Ported from AviSynth plugin http://bengal.missouri.edu/~kes25c/

Usage

dfttest.DFTTest(clip clip[, int ftype=0, float sigma=8.0, float sigma2=8.0, float pmin=0.0, float pmax=500.0, int sbsize=16, int smode=1, int sosize=12, int tbsize=3, int tmode=0, int tosize=0, int swin=0, int twin=7, float sbeta=2.5, float tbeta=2.5, bint zmean=True, float f0beta=1.0, int[] nlocation=None, float alpha, float[] slocation=None, float[] ssx=None, float[] ssy=None, float[] sst=None, int ssystem=0, int[] planes=[0, 1, 2], int opt=0])
clip -

    Clip to process. Any planar format with either integer sample type of 8-16 bit depth or float sample type of 32 bit depth is supported.


ftype -

    Controls the filter type.
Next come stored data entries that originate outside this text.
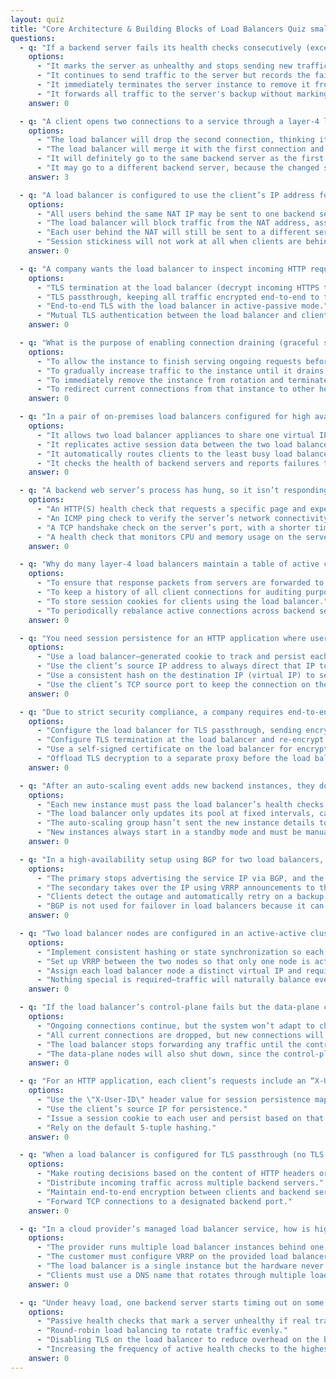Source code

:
 ```yaml
---
layout: quiz
title: "Core Architecture & Building Blocks of Load Balancers Quiz small"
questions:
  - q: "If a backend server fails its health checks consecutively (exceeding the failure threshold), how does a typical load balancer react?"
    options:
      - "It marks the server as unhealthy and stops sending new traffic to it until it is healthy again."
      - "It continues to send traffic to the server but records the failures in a log."
      - "It immediately terminates the server instance to remove it from the pool."
      - "It forwards all traffic to the server's backup without marking the server itself unhealthy."
    answer: 0

  - q: "A client opens two connections to a service through a layer-4 load balancer using 5-tuple hashing. The second connection comes from the same client IP but with a different source port. What is likely to happen with the second connection?"
    options:
      - "The load balancer will drop the second connection, thinking it is a duplicate of the first."
      - "The load balancer will merge it with the first connection and send it to the same server."
      - "It will definitely go to the same backend server as the first connection, since the client IP is the same."
      - "It may go to a different backend server, because the changed source port alters the hash for the new connection."
    answer: 3

  - q: "A load balancer is configured to use the client’s IP address for session stickiness. What issue can occur if many users are accessing through a single NAT gateway (sharing one IP)?"
    options:
      - "All users behind the same NAT IP may be sent to one backend server, causing uneven load distribution."
      - "The load balancer will block traffic from the NAT address, assuming it’s a single user making too many connections."
      - "Each user behind the NAT will still be sent to a different server because the load balancer uses the source port instead."
      - "Session stickiness will not work at all when clients are behind a NAT gateway."
    answer: 0

  - q: "A company wants the load balancer to inspect incoming HTTP requests and direct traffic based on URL patterns. Which TLS configuration is required to enable this?"
    options:
      - "TLS termination at the load balancer (decrypt incoming HTTPS traffic at the LB)."
      - "TLS passthrough, keeping all traffic encrypted end-to-end to the backend."
      - "End-to-end TLS with the load balancer in active-passive mode."
      - "Mutual TLS authentication between the load balancer and clients."
    answer: 0

  - q: "What is the purpose of enabling connection draining (graceful shutdown) on a load balancer when removing a backend instance?"
    options:
      - "To allow the instance to finish serving ongoing requests before stopping new traffic to it."
      - "To gradually increase traffic to the instance until it drains its resources."
      - "To immediately remove the instance from rotation and terminate all active connections."
      - "To redirect current connections from that instance to other healthy instances."
    answer: 0

  - q: "In a pair of on-premises load balancers configured for high availability, what is the role of VRRP (Virtual Router Redundancy Protocol)?"
    options:
      - "It allows two load balancer appliances to share one virtual IP address, so if one fails the other takes over."
      - "It replicates active session data between the two load balancers in real time for failover."
      - "It automatically routes clients to the least busy load balancer of the pair."
      - "It checks the health of backend servers and reports failures to the peer load balancer."
    answer: 0

  - q: "A backend web server’s process has hung, so it isn’t responding to real requests, but the server still accepts TCP connections. Which type of health check would catch this failure (that a simple TCP check would miss)?"
    options:
      - "An HTTP(S) health check that requests a specific page and expects a valid response."
      - "An ICMP ping check to verify the server’s network connectivity."
      - "A TCP handshake check on the server’s port, with a shorter timeout."
      - "A health check that monitors CPU and memory usage on the server."
    answer: 0

  - q: "Why do many layer-4 load balancers maintain a table of active connections (flows)?"
    options:
      - "To ensure that response packets from servers are forwarded to the correct client by tracking the connection’s 5-tuple."
      - "To keep a history of all client connections for auditing purposes."
      - "To store session cookies for clients using the load balancer."
      - "To periodically rebalance active connections across backend servers."
    answer: 0

  - q: "You need session persistence for an HTTP application where users often share IP addresses (for example, behind a proxy). Which stickiness method would best ensure each user’s requests go to the same backend server?"
    options:
      - "Use a load balancer–generated cookie to track and persist each user’s session to one backend."
      - "Use the client’s source IP address to always direct that IP to the same backend server."
      - "Use a consistent hash on the destination IP (virtual IP) to select the backend server."
      - "Use the client’s TCP source port to keep the connection on the same server."
    answer: 0

  - q: "Due to strict security compliance, a company requires end-to-end encryption for user traffic; the load balancer is not allowed to decrypt incoming data. Which configuration meets this requirement?"
    options:
      - "Configure the load balancer for TLS passthrough, sending encrypted traffic directly to the backend servers."
      - "Configure TLS termination at the load balancer and re-encrypt traffic to the backends."
      - "Use a self-signed certificate on the load balancer for encryption."
      - "Offload TLS decryption to a separate proxy before the load balancer."
    answer: 0

  - q: "After an auto-scaling event adds new backend instances, they do not immediately receive traffic from the load balancer. What is a common reason for this initial delay?"
    options:
      - "Each new instance must pass the load balancer’s health checks to be deemed healthy before receiving traffic."
      - "The load balancer only updates its pool at fixed intervals, causing a deliberate delay."
      - "The auto-scaling group hasn’t sent the new instance details to the load balancer’s control-plane."
      - "New instances always start in a standby mode and must be manually activated on the load balancer."
    answer: 0

  - q: "In a high-availability setup using BGP for two load balancers, what happens when the primary (active) load balancer goes down?"
    options:
      - "The primary stops advertising the service IP via BGP, and the secondary starts advertising it, redirecting traffic to the secondary."
      - "The secondary takes over the IP using VRRP announcements to the local network."
      - "Clients detect the outage and automatically retry on a backup IP address."
      - "BGP is not used for failover in load balancers because it can’t withdraw routes dynamically."
    answer: 0

  - q: "Two load balancer nodes are configured in an active-active cluster, both serving traffic for the same virtual IP. Which measure is necessary to ensure traffic is handled correctly in this design?"
    options:
      - "Implement consistent hashing or state synchronization so each connection is handled by only one node reliably."
      - "Set up VRRP between the two nodes so that only one node is active at a time."
      - "Assign each load balancer node a distinct virtual IP and require clients to alternate between them."
      - "Nothing special is required—traffic will naturally balance evenly without any additional measures."
    answer: 0

  - q: "If the load balancer’s control-plane fails but the data-plane continues running, what is the typical impact on traffic?"
    options:
      - "Ongoing connections continue, but the system won’t adapt to changes until the control-plane recovers."
      - "All current connections are dropped, but new connections will still be accepted."
      - "The load balancer stops forwarding any traffic until the control-plane is restored."
      - "The data-plane nodes will also shut down, since the control-plane is required for them to function."
    answer: 0

  - q: "For an HTTP application, each client’s requests include an “X-User-ID” header identifying the user. To ensure all requests from the same user go to the same backend server, which persistence method would be most effective?"
    options:
      - "Use the \"X-User-ID\" header value for session persistence mapping to backends."
      - "Use the client’s source IP for persistence."
      - "Issue a session cookie to each user and persist based on that cookie."
      - "Rely on the default 5-tuple hashing."
    answer: 0

  - q: "When a load balancer is configured for TLS passthrough (no TLS termination at the LB), which of the following is NOT possible for the load balancer to do?"
    options:
      - "Make routing decisions based on the content of HTTP headers or URLs."
      - "Distribute incoming traffic across multiple backend servers."
      - "Maintain end-to-end encryption between clients and backend servers."
      - "Forward TCP connections to a designated backend port."
    answer: 0

  - q: "In a cloud provider’s managed load balancer service, how is high availability of the load balancer typically achieved without customer intervention?"
    options:
      - "The provider runs multiple load balancer instances behind one IP, so if one fails another continues serving traffic."
      - "The customer must configure VRRP on the provided load balancers."
      - "The load balancer is a single instance but the hardware never fails."
      - "Clients must use a DNS name that rotates through multiple load balancer IPs."
    answer: 0

  - q: "Under heavy load, one backend server starts timing out on some requests, but active health checks still show it healthy. What feature helps the load balancer detect and respond to this partial failure faster?"
    options:
      - "Passive health checks that mark a server unhealthy if real traffic fails."
      - "Round-robin load balancing to rotate traffic evenly."
      - "Disabling TLS on the load balancer to reduce overhead on the backend."
      - "Increasing the frequency of active health checks to the highest rate."
    answer: 0
---
```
Possible settings are:

        0 - generalized wiener filter

            mult = max((psd - sigma) / psd, 0) ^ f0beta

        1 - hard threshold

            mult = psd < sigma ? 0.0 : 1.0

        2 - multiplier

            mult = sigma

        3 - multiplier switched based on psd value

            mult = (psd >= pmin && psd <= pmax) ? sigma : sigma2

        4 - multiplier modified based on psd value and range

            mult = sigma * sqrt((psd * pmax) / ((psd + pmin) * (psd + pmax)))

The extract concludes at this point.